#### TASK OBJECTIVE
For this exercise, the reply is the listing below, reproduced exactly.

#### MATERIAL SHOWN
* * *
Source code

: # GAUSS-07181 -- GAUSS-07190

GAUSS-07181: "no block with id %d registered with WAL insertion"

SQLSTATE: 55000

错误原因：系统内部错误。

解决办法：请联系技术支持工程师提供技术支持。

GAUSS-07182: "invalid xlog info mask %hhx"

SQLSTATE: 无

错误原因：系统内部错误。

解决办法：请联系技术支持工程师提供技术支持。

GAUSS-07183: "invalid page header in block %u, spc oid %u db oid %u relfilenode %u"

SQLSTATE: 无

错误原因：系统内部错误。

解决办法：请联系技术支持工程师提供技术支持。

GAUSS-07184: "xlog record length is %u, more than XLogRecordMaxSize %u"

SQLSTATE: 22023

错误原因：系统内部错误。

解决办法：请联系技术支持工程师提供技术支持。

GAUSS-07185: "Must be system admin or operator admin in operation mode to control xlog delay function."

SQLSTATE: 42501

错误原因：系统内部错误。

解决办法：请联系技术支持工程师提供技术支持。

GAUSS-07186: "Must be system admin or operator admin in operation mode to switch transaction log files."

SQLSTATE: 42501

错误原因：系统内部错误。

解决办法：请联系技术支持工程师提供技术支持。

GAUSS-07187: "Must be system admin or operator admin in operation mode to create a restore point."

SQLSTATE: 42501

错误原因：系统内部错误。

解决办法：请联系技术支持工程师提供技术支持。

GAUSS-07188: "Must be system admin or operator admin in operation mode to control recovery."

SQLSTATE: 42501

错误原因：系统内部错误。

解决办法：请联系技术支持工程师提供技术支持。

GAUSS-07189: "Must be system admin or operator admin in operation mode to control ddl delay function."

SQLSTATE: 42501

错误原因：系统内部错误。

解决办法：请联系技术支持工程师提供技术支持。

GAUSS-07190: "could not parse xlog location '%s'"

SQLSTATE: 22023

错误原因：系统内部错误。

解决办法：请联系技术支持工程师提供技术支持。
* * *
#### SOLUTION TO THIS EXERCISE
Source code

: # GAUSS-07181 -- GAUSS-07190

GAUSS-07181: "no block with id %d registered with WAL insertion"

SQLSTATE: 55000

错误原因：系统内部错误。

解决办法：请联系技术支持工程师提供技术支持。

GAUSS-07182: "invalid xlog info mask %hhx"

SQLSTATE: 无

错误原因：系统内部错误。

解决办法：请联系技术支持工程师提供技术支持。

GAUSS-07183: "invalid page header in block %u, spc oid %u db oid %u relfilenode %u"

SQLSTATE: 无

错误原因：系统内部错误。

解决办法：请联系技术支持工程师提供技术支持。

GAUSS-07184: "xlog record length is %u, more than XLogRecordMaxSize %u"

SQLSTATE: 22023

错误原因：系统内部错误。

解决办法：请联系技术支持工程师提供技术支持。

GAUSS-07185: "Must be system admin or operator admin in operation mode to control xlog delay function."

SQLSTATE: 42501

错误原因：系统内部错误。

解决办法：请联系技术支持工程师提供技术支持。

GAUSS-07186: "Must be system admin or operator admin in operation mode to switch transaction log files."

SQLSTATE: 42501

错误原因：系统内部错误。

解决办法：请联系技术支持工程师提供技术支持。

GAUSS-07187: "Must be system admin or operator admin in operation mode to create a restore point."

SQLSTATE: 42501

错误原因：系统内部错误。

解决办法：请联系技术支持工程师提供技术支持。

GAUSS-07188: "Must be system admin or operator admin in operation mode to control recovery."

SQLSTATE: 42501

错误原因：系统内部错误。

解决办法：请联系技术支持工程师提供技术支持。

GAUSS-07189: "Must be system admin or operator admin in operation mode to control ddl delay function."

SQLSTATE: 42501

错误原因：系统内部错误。

解决办法：请联系技术支持工程师提供技术支持。

GAUSS-07190: "could not parse xlog location '%s'"

SQLSTATE: 22023

错误原因：系统内部错误。

解决办法：请联系技术支持工程师提供技术支持。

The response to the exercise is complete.